What is expected: In the records below, find the line with "reach me: nadia.richards.nyc@gmail.com" and the line with "# Full Stack Healthcare Data Analysis Project"; return exactly those lines and every line between them.

Saved entries:
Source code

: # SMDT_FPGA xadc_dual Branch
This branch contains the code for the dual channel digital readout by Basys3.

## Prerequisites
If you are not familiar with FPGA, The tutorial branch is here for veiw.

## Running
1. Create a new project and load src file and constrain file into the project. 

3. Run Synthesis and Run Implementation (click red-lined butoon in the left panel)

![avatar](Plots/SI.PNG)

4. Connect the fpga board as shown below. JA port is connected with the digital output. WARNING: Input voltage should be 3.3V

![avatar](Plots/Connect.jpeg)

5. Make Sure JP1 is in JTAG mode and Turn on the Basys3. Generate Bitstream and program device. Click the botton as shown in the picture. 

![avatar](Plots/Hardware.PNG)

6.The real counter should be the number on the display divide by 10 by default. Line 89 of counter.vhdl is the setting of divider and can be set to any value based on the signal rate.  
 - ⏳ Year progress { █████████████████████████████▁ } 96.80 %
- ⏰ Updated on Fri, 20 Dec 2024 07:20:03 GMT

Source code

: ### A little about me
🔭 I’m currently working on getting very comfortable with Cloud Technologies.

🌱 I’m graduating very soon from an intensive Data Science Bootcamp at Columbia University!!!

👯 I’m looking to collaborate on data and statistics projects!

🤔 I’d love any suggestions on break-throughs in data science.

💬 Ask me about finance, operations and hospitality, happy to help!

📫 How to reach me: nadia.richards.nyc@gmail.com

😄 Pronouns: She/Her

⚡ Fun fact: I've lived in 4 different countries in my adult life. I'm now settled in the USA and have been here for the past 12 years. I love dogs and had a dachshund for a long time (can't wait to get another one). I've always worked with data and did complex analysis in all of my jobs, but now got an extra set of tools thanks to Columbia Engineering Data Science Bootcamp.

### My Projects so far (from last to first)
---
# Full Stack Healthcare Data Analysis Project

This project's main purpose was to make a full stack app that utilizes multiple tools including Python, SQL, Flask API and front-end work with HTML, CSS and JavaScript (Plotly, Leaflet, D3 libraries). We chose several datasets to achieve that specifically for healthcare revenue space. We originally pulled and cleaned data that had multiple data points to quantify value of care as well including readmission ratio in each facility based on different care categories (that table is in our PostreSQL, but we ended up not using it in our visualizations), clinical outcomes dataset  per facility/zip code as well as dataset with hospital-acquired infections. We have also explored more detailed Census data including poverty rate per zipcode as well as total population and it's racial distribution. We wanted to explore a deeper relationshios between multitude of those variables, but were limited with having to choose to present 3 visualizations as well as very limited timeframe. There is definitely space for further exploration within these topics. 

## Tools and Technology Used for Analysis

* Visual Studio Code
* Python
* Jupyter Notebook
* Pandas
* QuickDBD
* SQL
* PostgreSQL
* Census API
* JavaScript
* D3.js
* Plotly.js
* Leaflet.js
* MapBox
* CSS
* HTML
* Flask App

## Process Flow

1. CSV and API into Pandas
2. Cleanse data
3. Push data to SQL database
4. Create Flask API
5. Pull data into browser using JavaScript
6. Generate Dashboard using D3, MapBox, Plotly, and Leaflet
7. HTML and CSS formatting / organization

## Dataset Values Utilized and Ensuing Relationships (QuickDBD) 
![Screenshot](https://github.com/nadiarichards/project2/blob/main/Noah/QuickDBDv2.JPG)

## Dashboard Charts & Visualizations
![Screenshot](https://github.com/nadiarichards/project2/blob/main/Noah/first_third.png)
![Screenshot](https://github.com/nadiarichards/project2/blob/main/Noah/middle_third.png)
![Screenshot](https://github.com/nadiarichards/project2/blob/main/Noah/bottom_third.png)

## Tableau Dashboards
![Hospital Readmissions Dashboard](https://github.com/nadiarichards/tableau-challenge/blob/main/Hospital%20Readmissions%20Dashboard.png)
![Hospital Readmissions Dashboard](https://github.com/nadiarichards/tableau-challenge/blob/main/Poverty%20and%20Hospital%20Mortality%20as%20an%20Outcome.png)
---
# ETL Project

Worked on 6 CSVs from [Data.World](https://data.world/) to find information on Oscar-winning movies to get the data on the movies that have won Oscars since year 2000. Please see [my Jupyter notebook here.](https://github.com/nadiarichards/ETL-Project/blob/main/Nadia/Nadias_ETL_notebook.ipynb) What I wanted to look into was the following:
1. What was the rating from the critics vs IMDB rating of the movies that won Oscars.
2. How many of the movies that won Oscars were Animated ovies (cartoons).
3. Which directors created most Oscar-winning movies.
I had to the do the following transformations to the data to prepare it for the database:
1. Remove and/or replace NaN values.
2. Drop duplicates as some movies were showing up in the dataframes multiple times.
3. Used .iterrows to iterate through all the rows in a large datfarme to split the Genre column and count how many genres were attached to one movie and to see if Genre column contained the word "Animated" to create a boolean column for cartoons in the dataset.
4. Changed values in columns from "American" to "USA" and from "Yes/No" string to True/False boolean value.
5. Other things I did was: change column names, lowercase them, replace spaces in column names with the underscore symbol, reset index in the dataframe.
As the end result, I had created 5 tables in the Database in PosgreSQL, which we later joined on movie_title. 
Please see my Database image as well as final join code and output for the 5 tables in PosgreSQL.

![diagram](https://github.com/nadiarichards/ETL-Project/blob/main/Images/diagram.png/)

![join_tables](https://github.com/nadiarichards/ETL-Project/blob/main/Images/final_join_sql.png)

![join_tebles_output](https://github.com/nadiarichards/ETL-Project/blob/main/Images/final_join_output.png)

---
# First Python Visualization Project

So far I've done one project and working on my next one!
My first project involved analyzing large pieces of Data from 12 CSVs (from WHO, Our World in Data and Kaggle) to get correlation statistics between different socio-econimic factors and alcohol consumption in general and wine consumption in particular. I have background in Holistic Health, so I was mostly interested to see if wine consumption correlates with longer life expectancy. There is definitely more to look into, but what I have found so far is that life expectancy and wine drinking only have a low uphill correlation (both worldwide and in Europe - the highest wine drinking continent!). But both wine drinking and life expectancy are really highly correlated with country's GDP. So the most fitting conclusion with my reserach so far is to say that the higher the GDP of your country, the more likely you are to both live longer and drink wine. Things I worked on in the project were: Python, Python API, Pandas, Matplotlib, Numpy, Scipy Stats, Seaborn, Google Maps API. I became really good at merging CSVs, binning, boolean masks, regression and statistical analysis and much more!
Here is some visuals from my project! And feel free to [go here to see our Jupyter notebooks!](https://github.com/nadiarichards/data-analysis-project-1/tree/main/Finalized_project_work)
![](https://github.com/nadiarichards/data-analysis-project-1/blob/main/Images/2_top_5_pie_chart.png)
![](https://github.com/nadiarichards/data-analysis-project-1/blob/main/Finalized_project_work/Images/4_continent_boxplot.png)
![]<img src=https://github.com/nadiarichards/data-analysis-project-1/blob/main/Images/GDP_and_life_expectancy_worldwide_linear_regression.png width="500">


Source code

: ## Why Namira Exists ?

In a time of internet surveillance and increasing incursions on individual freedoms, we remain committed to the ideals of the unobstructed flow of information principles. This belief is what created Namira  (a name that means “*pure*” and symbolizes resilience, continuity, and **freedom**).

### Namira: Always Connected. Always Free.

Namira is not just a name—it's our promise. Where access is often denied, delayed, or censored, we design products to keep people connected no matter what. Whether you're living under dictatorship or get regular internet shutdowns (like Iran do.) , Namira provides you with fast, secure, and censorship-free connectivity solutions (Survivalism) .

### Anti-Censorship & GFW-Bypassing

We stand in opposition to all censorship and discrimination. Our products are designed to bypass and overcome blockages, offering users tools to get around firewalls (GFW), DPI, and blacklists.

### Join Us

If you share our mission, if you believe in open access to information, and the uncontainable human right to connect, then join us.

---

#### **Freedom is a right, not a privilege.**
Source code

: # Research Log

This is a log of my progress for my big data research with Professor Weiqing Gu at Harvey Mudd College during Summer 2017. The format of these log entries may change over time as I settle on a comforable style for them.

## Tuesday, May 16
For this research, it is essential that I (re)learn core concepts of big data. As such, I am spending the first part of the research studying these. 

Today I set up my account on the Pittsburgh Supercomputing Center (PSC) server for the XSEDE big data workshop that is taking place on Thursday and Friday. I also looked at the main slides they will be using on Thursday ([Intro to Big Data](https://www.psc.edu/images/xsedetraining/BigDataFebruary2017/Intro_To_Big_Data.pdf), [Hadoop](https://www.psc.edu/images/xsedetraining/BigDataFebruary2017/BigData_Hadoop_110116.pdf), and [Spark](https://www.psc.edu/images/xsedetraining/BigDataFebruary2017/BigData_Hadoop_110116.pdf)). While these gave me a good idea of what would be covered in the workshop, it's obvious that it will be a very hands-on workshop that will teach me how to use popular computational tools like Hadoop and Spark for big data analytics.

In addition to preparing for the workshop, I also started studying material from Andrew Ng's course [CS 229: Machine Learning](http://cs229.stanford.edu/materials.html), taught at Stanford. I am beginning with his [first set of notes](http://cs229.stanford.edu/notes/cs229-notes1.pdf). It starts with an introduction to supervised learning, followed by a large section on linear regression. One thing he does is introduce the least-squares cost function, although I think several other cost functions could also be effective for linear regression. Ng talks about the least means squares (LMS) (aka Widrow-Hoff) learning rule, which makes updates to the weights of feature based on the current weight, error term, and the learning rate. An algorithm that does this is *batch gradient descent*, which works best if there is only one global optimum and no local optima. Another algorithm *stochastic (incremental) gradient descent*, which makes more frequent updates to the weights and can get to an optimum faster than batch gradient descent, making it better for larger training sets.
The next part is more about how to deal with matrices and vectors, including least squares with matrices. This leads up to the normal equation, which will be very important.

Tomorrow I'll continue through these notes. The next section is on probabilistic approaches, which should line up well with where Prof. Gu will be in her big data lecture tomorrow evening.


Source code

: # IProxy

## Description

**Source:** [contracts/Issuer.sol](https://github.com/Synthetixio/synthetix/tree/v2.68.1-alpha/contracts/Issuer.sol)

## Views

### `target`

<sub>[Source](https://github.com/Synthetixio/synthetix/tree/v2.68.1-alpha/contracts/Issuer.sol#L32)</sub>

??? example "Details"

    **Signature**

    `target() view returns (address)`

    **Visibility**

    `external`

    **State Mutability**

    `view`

Solution to this exercise:
📫 How to reach me: nadia.richards.nyc@gmail.com

😄 Pronouns: She/Her

⚡ Fun fact: I've lived in 4 different countries in my adult life. I'm now settled in the USA and have been here for the past 12 years. I love dogs and had a dachshund for a long time (can't wait to get another one). I've always worked with data and did complex analysis in all of my jobs, but now got an extra set of tools thanks to Columbia Engineering Data Science Bootcamp.

### My Projects so far (from last to first)
---
# Full Stack Healthcare Data Analysis Project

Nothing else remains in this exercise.